=== What to produce ===
Transcribe exactly the first line of the listing below and each line that follows it, ending with the line that contains "## Disclaimer", and omit the remainder.

■ ■ ■ ■ ■

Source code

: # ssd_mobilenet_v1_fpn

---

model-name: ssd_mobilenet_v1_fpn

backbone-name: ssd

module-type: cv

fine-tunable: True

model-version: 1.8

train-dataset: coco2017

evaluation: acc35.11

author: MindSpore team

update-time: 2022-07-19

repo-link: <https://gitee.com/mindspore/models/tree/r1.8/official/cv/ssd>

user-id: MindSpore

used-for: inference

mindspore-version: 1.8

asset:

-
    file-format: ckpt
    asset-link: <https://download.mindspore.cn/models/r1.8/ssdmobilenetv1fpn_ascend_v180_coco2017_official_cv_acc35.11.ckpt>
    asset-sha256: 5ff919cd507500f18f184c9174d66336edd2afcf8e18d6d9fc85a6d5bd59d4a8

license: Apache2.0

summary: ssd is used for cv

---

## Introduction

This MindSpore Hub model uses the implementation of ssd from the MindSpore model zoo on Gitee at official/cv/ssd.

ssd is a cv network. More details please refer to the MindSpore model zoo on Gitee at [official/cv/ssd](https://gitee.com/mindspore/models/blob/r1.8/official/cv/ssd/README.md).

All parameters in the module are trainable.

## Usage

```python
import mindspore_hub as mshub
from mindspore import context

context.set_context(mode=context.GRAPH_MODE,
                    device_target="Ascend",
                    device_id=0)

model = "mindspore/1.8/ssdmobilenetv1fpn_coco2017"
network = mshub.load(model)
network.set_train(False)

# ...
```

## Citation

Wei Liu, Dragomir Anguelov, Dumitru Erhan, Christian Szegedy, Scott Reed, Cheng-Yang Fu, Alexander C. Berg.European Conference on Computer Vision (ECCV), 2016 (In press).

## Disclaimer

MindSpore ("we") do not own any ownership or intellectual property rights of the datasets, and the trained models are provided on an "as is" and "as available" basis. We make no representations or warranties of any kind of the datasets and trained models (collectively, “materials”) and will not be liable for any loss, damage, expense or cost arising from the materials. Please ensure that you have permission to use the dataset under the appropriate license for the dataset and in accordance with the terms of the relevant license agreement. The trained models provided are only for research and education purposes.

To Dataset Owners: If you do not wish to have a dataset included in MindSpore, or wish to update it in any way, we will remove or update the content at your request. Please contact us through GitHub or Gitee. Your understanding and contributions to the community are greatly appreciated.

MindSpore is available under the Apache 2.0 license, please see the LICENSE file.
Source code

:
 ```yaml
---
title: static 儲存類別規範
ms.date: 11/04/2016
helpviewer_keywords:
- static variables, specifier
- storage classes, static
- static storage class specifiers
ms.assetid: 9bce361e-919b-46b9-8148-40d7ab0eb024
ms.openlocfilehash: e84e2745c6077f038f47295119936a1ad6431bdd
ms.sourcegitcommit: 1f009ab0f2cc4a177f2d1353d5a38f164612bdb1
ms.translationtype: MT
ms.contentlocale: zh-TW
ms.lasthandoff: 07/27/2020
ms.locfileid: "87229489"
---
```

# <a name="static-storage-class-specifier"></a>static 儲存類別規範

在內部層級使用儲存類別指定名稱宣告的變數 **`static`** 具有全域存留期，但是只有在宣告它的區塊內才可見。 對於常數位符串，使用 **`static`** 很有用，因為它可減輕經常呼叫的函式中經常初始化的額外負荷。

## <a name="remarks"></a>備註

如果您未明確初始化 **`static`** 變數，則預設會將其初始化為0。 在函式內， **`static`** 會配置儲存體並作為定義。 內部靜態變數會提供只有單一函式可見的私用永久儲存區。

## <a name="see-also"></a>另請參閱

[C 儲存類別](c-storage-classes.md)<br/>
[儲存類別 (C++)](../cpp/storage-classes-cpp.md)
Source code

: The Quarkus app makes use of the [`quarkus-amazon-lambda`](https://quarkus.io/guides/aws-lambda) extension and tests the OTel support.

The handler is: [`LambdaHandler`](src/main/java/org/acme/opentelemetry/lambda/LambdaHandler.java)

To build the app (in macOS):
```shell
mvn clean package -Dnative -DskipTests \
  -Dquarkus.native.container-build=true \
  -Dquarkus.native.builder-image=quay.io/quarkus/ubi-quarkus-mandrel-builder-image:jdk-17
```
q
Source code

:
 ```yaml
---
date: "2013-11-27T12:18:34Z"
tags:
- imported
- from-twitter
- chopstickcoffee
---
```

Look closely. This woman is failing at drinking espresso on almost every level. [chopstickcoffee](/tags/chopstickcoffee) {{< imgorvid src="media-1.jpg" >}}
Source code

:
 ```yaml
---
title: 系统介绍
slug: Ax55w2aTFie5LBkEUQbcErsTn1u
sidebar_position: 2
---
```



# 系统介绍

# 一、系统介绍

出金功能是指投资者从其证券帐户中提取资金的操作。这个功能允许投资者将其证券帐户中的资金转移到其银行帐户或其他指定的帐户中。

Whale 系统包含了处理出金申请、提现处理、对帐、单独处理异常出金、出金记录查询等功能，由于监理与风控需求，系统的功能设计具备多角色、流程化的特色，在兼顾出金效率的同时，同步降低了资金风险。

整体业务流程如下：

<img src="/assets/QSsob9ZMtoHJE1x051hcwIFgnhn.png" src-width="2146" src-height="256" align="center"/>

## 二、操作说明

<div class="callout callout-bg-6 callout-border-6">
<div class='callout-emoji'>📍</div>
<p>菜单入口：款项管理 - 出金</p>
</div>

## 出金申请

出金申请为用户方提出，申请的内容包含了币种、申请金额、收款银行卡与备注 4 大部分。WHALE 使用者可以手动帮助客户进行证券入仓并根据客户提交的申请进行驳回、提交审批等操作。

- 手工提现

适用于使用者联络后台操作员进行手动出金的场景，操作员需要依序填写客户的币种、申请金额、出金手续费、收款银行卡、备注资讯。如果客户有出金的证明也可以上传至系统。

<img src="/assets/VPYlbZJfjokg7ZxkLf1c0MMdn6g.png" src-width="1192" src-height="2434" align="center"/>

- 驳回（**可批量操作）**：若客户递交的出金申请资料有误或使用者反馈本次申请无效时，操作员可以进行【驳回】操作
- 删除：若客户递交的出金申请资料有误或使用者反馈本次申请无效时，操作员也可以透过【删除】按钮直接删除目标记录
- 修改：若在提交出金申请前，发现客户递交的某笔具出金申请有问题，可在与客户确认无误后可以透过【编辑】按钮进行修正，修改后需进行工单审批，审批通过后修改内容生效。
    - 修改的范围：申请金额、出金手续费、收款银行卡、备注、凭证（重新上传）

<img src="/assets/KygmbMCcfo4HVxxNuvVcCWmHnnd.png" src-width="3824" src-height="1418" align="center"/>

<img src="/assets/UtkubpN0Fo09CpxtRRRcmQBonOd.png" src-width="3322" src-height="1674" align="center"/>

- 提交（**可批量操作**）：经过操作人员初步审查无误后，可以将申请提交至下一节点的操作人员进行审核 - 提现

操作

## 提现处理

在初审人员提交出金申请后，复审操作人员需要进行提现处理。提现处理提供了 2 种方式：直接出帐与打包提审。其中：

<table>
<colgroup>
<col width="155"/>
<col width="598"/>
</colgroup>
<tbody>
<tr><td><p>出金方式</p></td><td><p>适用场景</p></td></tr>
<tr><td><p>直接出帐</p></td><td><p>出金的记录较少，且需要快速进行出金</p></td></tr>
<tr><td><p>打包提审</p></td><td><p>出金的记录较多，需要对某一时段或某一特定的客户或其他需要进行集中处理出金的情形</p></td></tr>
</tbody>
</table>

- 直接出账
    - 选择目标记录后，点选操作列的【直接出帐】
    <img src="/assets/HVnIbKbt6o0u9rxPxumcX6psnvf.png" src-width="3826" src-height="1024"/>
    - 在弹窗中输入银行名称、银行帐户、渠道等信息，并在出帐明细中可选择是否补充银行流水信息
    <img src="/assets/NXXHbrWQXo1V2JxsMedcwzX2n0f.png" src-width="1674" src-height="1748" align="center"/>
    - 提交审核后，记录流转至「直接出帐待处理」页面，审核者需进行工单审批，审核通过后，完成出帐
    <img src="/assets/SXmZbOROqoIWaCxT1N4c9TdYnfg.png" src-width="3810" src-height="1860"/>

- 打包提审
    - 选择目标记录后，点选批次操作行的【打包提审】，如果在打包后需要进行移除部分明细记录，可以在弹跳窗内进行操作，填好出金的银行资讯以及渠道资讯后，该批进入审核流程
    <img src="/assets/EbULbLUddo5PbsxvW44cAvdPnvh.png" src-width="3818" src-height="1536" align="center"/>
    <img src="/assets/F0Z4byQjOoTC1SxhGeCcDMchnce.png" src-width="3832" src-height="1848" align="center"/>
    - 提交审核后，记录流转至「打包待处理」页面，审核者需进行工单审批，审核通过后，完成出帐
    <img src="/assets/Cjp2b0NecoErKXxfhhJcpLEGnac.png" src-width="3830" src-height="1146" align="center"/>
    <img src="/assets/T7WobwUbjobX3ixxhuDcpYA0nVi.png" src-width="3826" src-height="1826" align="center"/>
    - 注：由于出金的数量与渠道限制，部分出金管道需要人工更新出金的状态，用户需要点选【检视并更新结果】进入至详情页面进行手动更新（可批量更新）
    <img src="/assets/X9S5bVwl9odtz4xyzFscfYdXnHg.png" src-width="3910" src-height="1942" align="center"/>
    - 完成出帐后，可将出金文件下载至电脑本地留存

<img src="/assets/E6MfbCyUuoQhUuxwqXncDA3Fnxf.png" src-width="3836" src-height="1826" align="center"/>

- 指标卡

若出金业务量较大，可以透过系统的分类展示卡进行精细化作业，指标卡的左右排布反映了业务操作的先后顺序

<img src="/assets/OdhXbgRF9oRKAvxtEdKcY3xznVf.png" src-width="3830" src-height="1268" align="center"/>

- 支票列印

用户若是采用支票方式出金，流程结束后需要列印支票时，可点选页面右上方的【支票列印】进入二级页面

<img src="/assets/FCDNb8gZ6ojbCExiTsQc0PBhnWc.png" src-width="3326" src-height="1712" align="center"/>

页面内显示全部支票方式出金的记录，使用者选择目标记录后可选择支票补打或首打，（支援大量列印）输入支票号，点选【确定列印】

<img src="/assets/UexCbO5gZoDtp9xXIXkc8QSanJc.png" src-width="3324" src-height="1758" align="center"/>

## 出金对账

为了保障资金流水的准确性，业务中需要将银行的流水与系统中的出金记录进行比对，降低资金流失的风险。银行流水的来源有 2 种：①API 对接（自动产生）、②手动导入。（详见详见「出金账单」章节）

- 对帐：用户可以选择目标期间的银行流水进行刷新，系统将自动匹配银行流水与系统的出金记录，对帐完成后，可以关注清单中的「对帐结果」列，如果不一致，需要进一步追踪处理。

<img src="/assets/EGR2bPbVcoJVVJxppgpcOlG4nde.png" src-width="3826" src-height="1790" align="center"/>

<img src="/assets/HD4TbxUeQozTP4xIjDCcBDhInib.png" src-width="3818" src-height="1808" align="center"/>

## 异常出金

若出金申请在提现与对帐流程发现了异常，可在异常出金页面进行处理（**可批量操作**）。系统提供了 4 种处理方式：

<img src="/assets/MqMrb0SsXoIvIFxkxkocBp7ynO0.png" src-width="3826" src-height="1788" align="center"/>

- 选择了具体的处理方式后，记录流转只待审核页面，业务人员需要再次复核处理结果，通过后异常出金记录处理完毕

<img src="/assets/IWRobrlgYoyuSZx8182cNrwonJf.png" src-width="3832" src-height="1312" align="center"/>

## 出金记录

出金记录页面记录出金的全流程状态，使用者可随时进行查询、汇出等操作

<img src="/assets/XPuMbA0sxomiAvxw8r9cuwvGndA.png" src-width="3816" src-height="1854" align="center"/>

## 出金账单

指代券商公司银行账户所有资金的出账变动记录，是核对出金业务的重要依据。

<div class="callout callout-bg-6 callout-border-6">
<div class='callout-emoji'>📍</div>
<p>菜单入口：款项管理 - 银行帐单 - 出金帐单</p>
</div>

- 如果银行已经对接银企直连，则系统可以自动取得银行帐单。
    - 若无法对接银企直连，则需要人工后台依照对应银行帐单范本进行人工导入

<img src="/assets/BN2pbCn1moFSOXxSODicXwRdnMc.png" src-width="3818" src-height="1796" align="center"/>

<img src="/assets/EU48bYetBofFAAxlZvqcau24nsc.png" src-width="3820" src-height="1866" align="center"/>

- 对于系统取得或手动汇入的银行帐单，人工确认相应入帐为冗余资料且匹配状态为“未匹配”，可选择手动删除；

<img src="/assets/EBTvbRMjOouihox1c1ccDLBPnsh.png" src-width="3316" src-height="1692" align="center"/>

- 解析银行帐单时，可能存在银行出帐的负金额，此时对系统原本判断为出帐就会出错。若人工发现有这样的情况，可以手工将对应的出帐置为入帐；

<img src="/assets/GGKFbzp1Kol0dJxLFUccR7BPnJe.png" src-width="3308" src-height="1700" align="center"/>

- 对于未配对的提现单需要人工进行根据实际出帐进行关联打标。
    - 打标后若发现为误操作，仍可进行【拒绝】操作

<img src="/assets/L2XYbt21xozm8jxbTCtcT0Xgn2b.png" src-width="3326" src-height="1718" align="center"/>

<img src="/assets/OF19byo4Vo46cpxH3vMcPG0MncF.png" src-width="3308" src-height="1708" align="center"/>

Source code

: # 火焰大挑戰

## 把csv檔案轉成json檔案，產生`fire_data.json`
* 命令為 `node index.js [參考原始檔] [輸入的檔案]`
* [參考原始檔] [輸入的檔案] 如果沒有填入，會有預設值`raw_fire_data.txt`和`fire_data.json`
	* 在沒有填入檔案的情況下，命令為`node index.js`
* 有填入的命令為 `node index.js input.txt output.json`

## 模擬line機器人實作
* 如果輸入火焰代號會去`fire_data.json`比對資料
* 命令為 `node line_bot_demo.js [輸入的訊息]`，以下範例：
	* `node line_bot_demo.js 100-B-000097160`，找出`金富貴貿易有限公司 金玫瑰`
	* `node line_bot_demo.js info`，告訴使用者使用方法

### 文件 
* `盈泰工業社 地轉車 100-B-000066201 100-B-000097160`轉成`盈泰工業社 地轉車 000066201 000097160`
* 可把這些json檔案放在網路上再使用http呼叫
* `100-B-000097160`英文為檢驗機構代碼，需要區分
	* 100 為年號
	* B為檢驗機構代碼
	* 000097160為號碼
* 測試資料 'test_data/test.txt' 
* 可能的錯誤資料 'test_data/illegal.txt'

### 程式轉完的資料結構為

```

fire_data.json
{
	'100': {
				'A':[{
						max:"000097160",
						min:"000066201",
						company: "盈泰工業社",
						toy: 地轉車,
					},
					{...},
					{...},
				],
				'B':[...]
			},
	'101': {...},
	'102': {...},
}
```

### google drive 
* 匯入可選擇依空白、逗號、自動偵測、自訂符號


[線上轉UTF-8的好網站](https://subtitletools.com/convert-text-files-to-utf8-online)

■ ■ ■ ■ ■

=== Exercise response ===
Source code

: # ssd_mobilenet_v1_fpn

---

model-name: ssd_mobilenet_v1_fpn

backbone-name: ssd

module-type: cv

fine-tunable: True

model-version: 1.8

train-dataset: coco2017

evaluation: acc35.11

author: MindSpore team

update-time: 2022-07-19

repo-link: <https://gitee.com/mindspore/models/tree/r1.8/official/cv/ssd>

user-id: MindSpore

used-for: inference

mindspore-version: 1.8

asset:

-
    file-format: ckpt
    asset-link: <https://download.mindspore.cn/models/r1.8/ssdmobilenetv1fpn_ascend_v180_coco2017_official_cv_acc35.11.ckpt>
    asset-sha256: 5ff919cd507500f18f184c9174d66336edd2afcf8e18d6d9fc85a6d5bd59d4a8

license: Apache2.0

summary: ssd is used for cv

---

## Introduction

This MindSpore Hub model uses the implementation of ssd from the MindSpore model zoo on Gitee at official/cv/ssd.

ssd is a cv network. More details please refer to the MindSpore model zoo on Gitee at [official/cv/ssd](https://gitee.com/mindspore/models/blob/r1.8/official/cv/ssd/README.md).

All parameters in the module are trainable.

## Usage

```python
import mindspore_hub as mshub
from mindspore import context

context.set_context(mode=context.GRAPH_MODE,
                    device_target="Ascend",
                    device_id=0)

model = "mindspore/1.8/ssdmobilenetv1fpn_coco2017"
network = mshub.load(model)
network.set_train(False)

# ...
```

## Citation

Wei Liu, Dragomir Anguelov, Dumitru Erhan, Christian Szegedy, Scott Reed, Cheng-Yang Fu, Alexander C. Berg.European Conference on Computer Vision (ECCV), 2016 (In press).

## Disclaimer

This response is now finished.